In contrast, the voices from the 'other side' - the fraternity of white 'ghosts' bent on the destruction of Peevay and his people - resound with pomposity and self-delusion. These are people, suggests Kneale, so caught up in the madness of empire that they have forfeited essential human qualities - the capacity for self-critical awareness, the ability to look at the world, to question and think.

The two dominant voices from the imperialist camp ostensibly stand on opposing sides of a great 19th century debate. In one corner is the Reverend Geoffrey Wilson, a small-time preacher seeking to leave his mark on posterity through an expedition to establish Tasmania as the site of the biblical Garden of Eden. In the other is Dr Thomas Potter, a 'scientist' whose rejection of religious creationism has led him to the further reaches of social darwinism and sinister racial stereotyping. For all their feuding, the two foes are shown to be locked into a grotesque mutual dependence: in a physical sense by the long sea voyage to the antipodes, at a more profound level by their shared reliance on make-belief, their resolve to twist the world to fit their absurd hypotheses.

A wonderfully sardonic commentary on the antics of the pair is provided by the captain of the ship charged to carry them from England to Australia.

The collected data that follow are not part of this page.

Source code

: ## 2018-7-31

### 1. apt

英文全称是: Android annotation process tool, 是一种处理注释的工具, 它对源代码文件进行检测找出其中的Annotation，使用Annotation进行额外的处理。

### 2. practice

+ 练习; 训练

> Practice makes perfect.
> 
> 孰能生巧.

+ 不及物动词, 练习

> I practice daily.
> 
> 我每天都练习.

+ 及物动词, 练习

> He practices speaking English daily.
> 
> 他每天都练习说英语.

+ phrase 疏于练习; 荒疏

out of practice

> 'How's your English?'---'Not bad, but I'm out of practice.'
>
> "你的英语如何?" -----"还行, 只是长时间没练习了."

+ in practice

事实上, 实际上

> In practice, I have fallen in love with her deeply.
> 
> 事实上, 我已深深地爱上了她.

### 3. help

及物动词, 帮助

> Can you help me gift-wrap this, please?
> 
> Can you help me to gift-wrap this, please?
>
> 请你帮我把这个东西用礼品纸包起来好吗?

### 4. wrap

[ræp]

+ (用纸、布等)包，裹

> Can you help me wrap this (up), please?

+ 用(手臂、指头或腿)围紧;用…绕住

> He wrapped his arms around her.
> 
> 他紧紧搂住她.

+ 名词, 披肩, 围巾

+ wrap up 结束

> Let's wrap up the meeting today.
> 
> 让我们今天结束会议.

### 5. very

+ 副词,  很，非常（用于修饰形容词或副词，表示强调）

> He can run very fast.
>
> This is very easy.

Kneale's masterstroke here is to have the captain himself an outsider with a well-founded grudge against his empire-fuelled English passengers. Captain Illiam Quillian Kewley is a Manxman, a resident of the Isle of Mann positioned in the Irish Sea midway between England and Ireland. Like Peevay in Tasmania, Kewley and his fellow islanders are survivors of English economic and cultural predatoriness; their ancient Celtic language has been largely stamped out, but remnants live on a in a feisty patois (Kneale includes an instructive glossary at the end of the book). In the hands, or rather voices, of Kewley and his Manx crew, language becomes a ruse by which small people can trip up ungainly Goliaths, a weapon by which little victories can be achieved and life safeguarded for another day: captain and crew do make it safely home.

For Peevay, lone survivor of his tribe by the novel's end, there too seems at least a glimmer of a future. He discovers a tiny enclave of fellow-survivors, like himself the children of aboriginal Tasmanian women raped and enslaved by European convict-settlers. Perhaps they can preserve elements of their ancient society, carry something of its flavour and richness forward for future generations.

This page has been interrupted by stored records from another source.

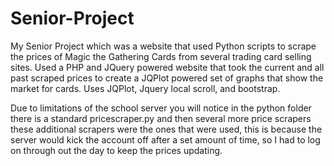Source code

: # Senior-Project
My Senior Project which was a website that used Python scripts to scrape the prices of Magic the Gathering Cards from several trading card selling sites. Used a PHP and JQuery powered website that took the current and all past scraped prices to create a JQPlot powered set of graphs that show the market for cards. Uses JQPlot, Jquery local scroll, and bootstrap.


Due to limitations of the school server you will notice in the python folder there is a standard pricescraper.py and then several more price scrapers these additional scrapers were the ones that were used, this is because the server would kick the account off after a set amount of time, so I had to log on through out the day to keep the prices updating.
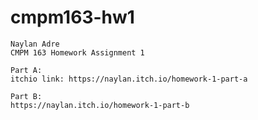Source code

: # cmpm163-hw1

	Naylan Adre
	CMPM 163 Homework Assignment 1
	
	Part A:
	itchio link: https://naylan.itch.io/homework-1-part-a
	
	Part B:
	https://naylan.itch.io/homework-1-part-b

But then with a chill it strikes you. As part of the forced assimilation policies that reigned in Australia from the 1890s to the 1970s, roughly one in three aboriginal children would have been forcibly removed from their parents and carried away to white-run missions, white foster homes and state institutions. Especially targeted were children whose lighter skins denoted a European ancestor.

For Peevay and his people there was no road into the future, the genocide was total. Our loss is immeasurable. Such is the message of this magnificent novel.